The Door by Carl Scharwath
THE DOOR
{A story poem}
In the quiet of twilight, where the edges of dreams blur with reality, an old man stands before a door. It is not just any door; it is the door. Weathered wood, splintered by time, and hinges rusted with a forgotten life. The door stands as a sentinel of memory, guarding the threshold between what was and what could be.
He reaches out a trembling hand, fingers tracing the grain, feeling the stories etched into its surface. Each line, each knot, a chapter of a life lived. The door is heavy with the weight of years, yet it swings effortlessly in the realm of dreams, inviting, beckoning.

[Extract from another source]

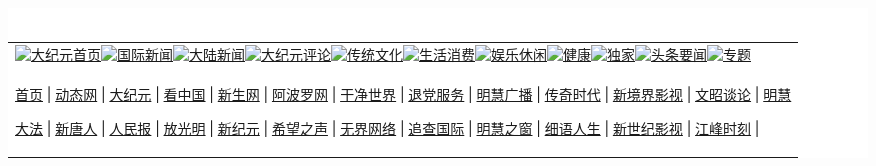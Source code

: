<a name="1" id="1" target="_blank">&nbsp;</a> <span id="1">&nbsp;</span><table align=center border="0"><tr><td colspan="2" VALIGN=TOP><a href="https://github.com/19920513/djy/blob/master/gb/nf1351518.md#1"><img src="https://raw.githubusercontent.com/19920513/www/master/t/djy/1.jpg" title="大纪元首页" alt="大纪元首页"></a><a href="https://github.com/19920513/djy/blob/master/gb/n24hr.md#1"><img src="https://raw.githubusercontent.com/19920513/www/master/t/djy/3.jpg" title="国际新闻" alt="国际新闻"></a><a href="https://github.com/19920513/djy/blob/master/gb/nsc413.md#1"><img src="https://raw.githubusercontent.com/19920513/www/master/t/djy/4.jpg" title="大陆新闻" alt="大陆新闻"></a><a href="https://github.com/19920513/djy/blob/master/gb/news392.md#1"><img src="https://raw.githubusercontent.com/19920513/www/master/t/djy/5.jpg" title="大纪元评论" alt="大纪元评论"></a><a href="https://github.com/19920513/djy/blob/master/gb/news2007.md#1"><img src="https://raw.githubusercontent.com/19920513/www/master/t/djy/6.jpg" title="传统文化" alt="传统文化"></a><a href="https://github.com/19920513/djy/blob/master/gb/news2008.md#1"><img src="https://raw.githubusercontent.com/19920513/www/master/t/djy/7.jpg" title="生活消费" alt="生活消费"></a><a href="https://github.com/19920513/djy/blob/master/gb/ncyule.md#1"><img src="https://raw.githubusercontent.com/19920513/www/master/t/djy/8.jpg" title="娱乐休闲" alt="娱乐休闲"></a><a href="https://github.com/19920513/djy/blob/master/gb/nsc1002.md#1"><img src="https://raw.githubusercontent.com/19920513/www/master/t/djy/9.jpg" title="健康" alt="健康"></a><a href="https://github.com/19920513/djy/blob/master/gb/nf6092.md#1"><img src="https://raw.githubusercontent.com/19920513/www/master/t/djy/10a.jpg" title="独家" alt="独家"></a><a href="https://github.com/19920513/djy/blob/master/gb/nf4514.md#1"><img src="https://raw.githubusercontent.com/19920513/www/master/t/djy/11.jpg" title="头条要闻" alt="头条要闻"></a><a href="https://github.com/19920513/djy/blob/master/gb/nf4389.md#1"><img src="https://raw.githubusercontent.com/19920513/www/master/t/djy/13.jpg" title="专题" alt="专题"></a></td></tr><tr><td colspan="2" VALIGN=TOP><p><a href="https://github.com/19920513/www/blob/master/README.md?puxlxe#1" target="_blank">首页</a> | <a href="https://d2s9nucg9xc8yr.cloudfront.net/1?cfkpxea" target="_blank">动态网</a> | <a href="https://d53tcmkdq4r1q.cloudfront.net/2?lqkcqe" target="_blank">大纪元</a> | <a href="https://dl1ez95kskssm.cloudfront.net/4?igciqfmag" target="_blank">看中国</a> | <a href="https://d11dfuybe1ur8g.cloudfront.net/pHh5q?bxstuk" target="_blank">新生网</a> | <a href="https://d3qxeoyqwzrtyq.cloudfront.net/tktpt?eehnse" target="_blank">阿波罗网</a> | <a href="https://d282b678eon3c.cloudfront.net/Mjpvu?mrpqjmswn" target="_blank">干净世界</a> | <a href="https://d1nvr7ffvd2d6n.cloudfront.net/10?vtleffya" target="_blank">退党服务</a> | <a href="https://dp0r2i3ixve2v.cloudfront.net/Rffqf?nzlhzyx" target="_blank">明慧广播</a> | <a href="https://d22qnxkzs9qeoh.cloudfront.net/nw9Vn?urnxkui" target="_blank">传奇时代</a> | <a href="https://dhltq9qxjnmw2.cloudfront.net/AF9AG?bjwcdl" target="_blank">新境界影视</a> | <a href="https://d3c3t179l61pwn.cloudfront.net/zqMQA?fdfmabjvi" target="_blank">文昭谈论</a> | <a href="https://d2zw89wk00y815.cloudfront.net/7?xtisdb" target="_blank">明慧</a></p><p><a href="https://d2axefeaz3j87r.cloudfront.net/9?xnvzf" target="_blank">大法</a> | <a href="https://d35iuueyr80mg8.cloudfront.net/3?kcrgozwg" target="_blank">新唐人</a> | <a href="https://dol9bue5bysdj.cloudfront.net/obAhT?dqcabdyyx" target="_blank">人民报</a> | <a href="https://dnuodzs8nln8v.cloudfront.net/xXNHu?anzmv" target="_blank">放光明</a> | <a href="https://d3frzobj0kj0md.cloudfront.net/5?ighjrhww" target="_blank">新纪元</a> | <a href="https://d3c3t179l61pwn.cloudfront.net/6?vlajcf" target="_blank">希望之声</a> | <a href="https://dfu0th2rj4x8t.cloudfront.net/11?ozytik" target="_blank">无界网络</a> | <a href="https://d3l8osd9w9ntl9.cloudfront.net/Pueji?msgcenab" target="_blank">追查国际</a> | <a href="https://dkx26vh7i5y84.cloudfront.net/16?ahcybfzn" target="_blank">明慧之窗</a> | <a href="https://dp0r2i3ixve2v.cloudfront.net/LdvzZ?cpgjz" target="_blank">细语人生</a> | <a href="https://d2184d78prq5kd.cloudfront.net/fBn3r?ehuoxllx" target="_blank">新世纪影视</a> | <a href="https://d200ccn4ewjn2r.cloudfront.net/PUWMb?udhxmgz" target="_blank">江峰时刻</a> |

In a room somber with twilight,
an old man sits,
his silhouette
a ghost of yesterdays.
Shadows span across the walls,
whispering secrets of time,
silent witnesses
To dreams once held, now dissolved.
His hands, rough and worn,
trace patterns in the air,
a ritual of absence,
a prayer for what was lost
The clock ticks on,
a metronome to his solitude,
each second a heartbeat,
every minute of a lifetime.
The door is freedom,
beckoning, seducing
promising a life of
memories untold, unshared.
The prison of the room
as silence reigns supreme
he finds a kind of peace,
a quiet place to dream.
© Carl Scharwath
I've always wanted to go through that door - thank you for letting me peek at what's on the other side.